Addressing about 50 participants, who had come from as far away as New Mexico and as close as San Diego and Los Angeles, Rabbi Yacob Travis, the Tiferet Institute’s founder, kicked off the debate with a simple explanation of his intentions. It rang like a swipe against the Kabbalah Centre. “We are trying,” he said, “to bring all the voices to the table, even those that are wrong.”
Indeed, all voices were at the table. At an early afternoon panel December 19, titled “Disseminating Light: Zohar for the Masses?” Berg was seated next to Hava Tirosh-Samuelson, an Arizona State University Jewish history professor who is a staunch critic of the Kabbalah Centre.
Dressed in the pressed white shirt, black pants and black yarmulke of an Orthodox Jew, Berg addressed the question of how his group disseminates the Zohar, the mystical tract at the center of Kabbalistic spirituality. The center’s approach to Zohar, he said, is the central rift between his organization and others. According to Berg, to give the Kabbalah to non-Jews and have them “scan” it, or simply look at the text without actually reading it, is a legitimate use of the text. Some scholars say it is a violation of the tradition. In order to prove his point, Berg repeatedly quoted Rabbi Yehudah Ashlag, founder of a historic kabbalistic institute in Jerusalem, that the modern-day center maintains is its precursor. Ashlag’s own grandson, however, has vociferously denied any connection between the two.
Speaking on the same panel as Berg, Rabbi Pinchas Giller, an associate professor at the University of Judaism in Los Angeles, appeared to defend the Kabbalah Centre’s courting of non-Jews. “Kabbalah,” Giller said, “has always crossed over, and outreach to the gentiles is not necessarily a deal breaker when it comes to authenticity.”
But not all scholars at the conference were as generous. Tirosh-Samuelson, in her response, delivered a harsh rebuke to the Kabbalah Centre and to Berg’s writings. After reading his books, she said, she found “a very truncated lineage.” She also derided the center’s economic successes, implying that what motivated its leaders was the desire not to share kabbalistic wisdom but to attain personal wealth. “It is impossible to separate the business model from the Kabbalah Centre,” she said.
At an earlier panel on teaching Kabbalah to non-Jews, Tamar Frankiel, dean of students and professor of comparative religion at Los Angeles’s Academy for Jewish Religion, hit on yet another point against the center.
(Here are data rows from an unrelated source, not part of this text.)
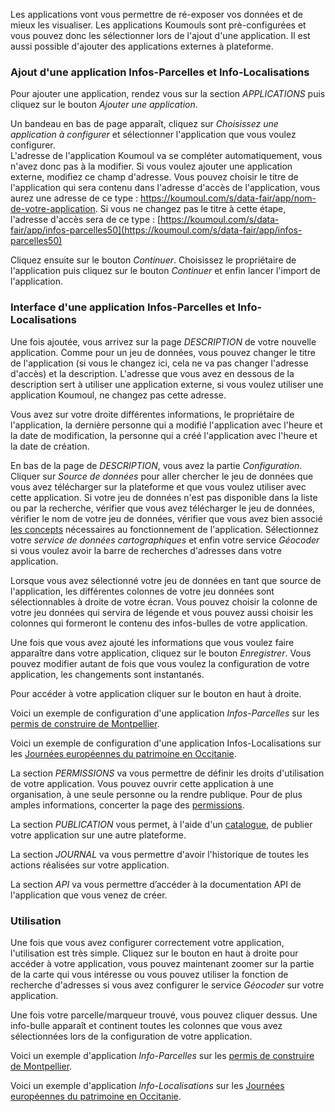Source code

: Les applications vont vous permettre de ré-exposer vos données et de mieux les visualiser. Les applications Koumouls sont prè-configurées et vous pouvez donc les sélectionner lors de l'ajout d'une application. Il est aussi possible d'ajouter des applications externes à plateforme.


### Ajout d'une application Infos-Parcelles et Info-Localisations

Pour ajouter une application, rendez vous sur la section *APPLICATIONS* puis cliquez sur le bouton *Ajouter une application*.

Un bandeau en bas de page apparaît, cliquez sur *Choisissez une application à configurer* et sélectionner l'application que vous voulez configurer.  
L'adresse de l'application Koumoul va se compléter automatiquement, vous n'avez donc pas à la modifier. Si vous voulez ajouter une application externe, modifiez ce champ d'adresse.
Vous pouvez choisir le titre de l'application qui sera contenu dans l'adresse d'accès de l'application, vous aurez une adresse de ce type : https://koumoul.com/s/data-fair/app/nom-de-votre-application. Si vous ne changez pas le titre à cette étape, l'adresse d'accès sera de ce type : [https://koumoul.com/s/data-fair/app/infos-parcelles50](https://koumoul.com/s/data-fair/app/infos-parcelles50)

Cliquez ensuite sur le bouton *Continuer*. Choisissez le propriétaire de l'application puis cliquez sur le bouton *Continuer* et enfin lancer l'import de l'application.

### Interface d'une application Infos-Parcelles et Info-Localisations

Une fois ajoutée, vous arrivez sur la page *DESCRIPTION* de votre nouvelle application. Comme pour un jeu de données, vous pouvez changer le titre de l'application (si vous le changez ici, cela ne va pas changer l'adresse d'accès) et la description. L'adresse que vous avez en dessous de la description sert à utiliser une application externe, si vous voulez utiliser une application Koumoul, ne changez pas cette adresse.  

Vous avez sur votre droite différentes informations, le propriétaire de l'application, la dernière personne qui a modifié l'application avec l'heure et la date de modification, la personne qui a créé l'application avec l'heure et la date de création.

En bas de la page de *DESCRIPTION*, vous avez la partie *Configuration*. Cliquer sur *Source de données* pour aller chercher le jeu de données que vous avez télécharger sur la plateforme et que vous voulez utiliser avec cette application. Si votre jeu de données n'est pas disponible dans la liste ou par la recherche, vérifier que vous avez télécharger le jeu de données, vérifier le nom de votre jeu de données, vérifier que vous avez bien associé [les concepts](user-guide/concepts) nécessaires au fonctionnement de l'application.
Sélectionnez votre *service de données cartographiques* et enfin votre service *Géocoder* si vous voulez avoir la barre de recherches d'adresses dans votre application.

Lorsque vous avez sélectionné votre jeu de données en tant que source de l'application, les différentes colonnes de votre jeu données sont sélectionnables à droite de votre écran. Vous pouvez choisir la colonne de votre jeu données qui servira de légende et vous pouvez aussi choisir les colonnes qui formeront le contenu des infos-bulles de votre application.

Une fois que vous avez ajouté les informations que vous voulez faire apparaître dans votre application, cliquez sur le bouton *Enregistrer*. Vous pouvez modifier autant de fois que vous voulez la configuration de votre application, les changements sont instantanés.

Pour accéder à votre application cliquer sur le bouton en haut à droite.

Voici un exemple de configuration d'une application *Infos-Parcelles* sur les [permis de construire de Montpellier](https://koumoul.com/s/data-fair/application/infos-parcelles50/description).

Voici un exemple de configuration d'une application Infos-Localisations sur les [Journées européennes du patrimoine en Occitanie](https://koumoul.com/s/data-fair/application/infos-locs5/description).

La section *PERMISSIONS* va vous permettre de définir les droits d'utilisation de votre application. Vous pouvez ouvrir cette application à une organisation, à une seule personne ou la rendre publique. Pour de plus amples informations, concerter la page des [permissions](user-guide/permission).

La section *PUBLICATION* vous permet, à l'aide d'un [catalogue](user-guide/catalog), de publier votre application sur une autre plateforme.

La section *JOURNAL* va vous permettre d'avoir l'historique de toutes les actions réalisées sur votre application.

La section *API* va vous permettre d’accéder à la documentation API de l'application que vous venez de créer.

### Utilisation

Une fois que vous avez configurer correctement votre application, l'utilisation est très simple. Cliquez sur le bouton en haut à droite pour accéder à votre application, vous pouvez maintenant zoomer sur la partie de la carte qui vous intéresse ou vous pouvez utiliser la fonction de recherche d'adresses si vous avez configurer le service *Géocoder* sur votre application.

Une fois votre parcelle/marqueur trouvé, vous pouvez cliquer dessus. Une info-bulle apparaît et continent toutes les colonnes que vous avez sélectionnées lors de la configuration de votre application.

Voici un exemple d'application *Info-Parcelles* sur les [permis de construire de Montpellier](https://koumoul.com/s/data-fair/app/infos-parcelles50).

Voici un exemple d'application *Info-Localisations* sur les [Journées européennes du patrimoine en Occitanie](https://koumoul.com/s/data-fair/app/infos-locs5).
Frankiel sounded off on the potential damage to Kabbalah when it is split off from the Jewish religion. According to Frankiel, “We cannot separate Kabbalah from Torah.”
In an interview following his panel discussion, Berg seemed unfazed by the trenchant criticism. He called it unfair that his group is criticized for its fundraising tactics, among other things, when all Jewish organizations raise money. He also defended the center’s broad appeal. “We don’t want for people to become Jews,” he said, “we want them to become better people.”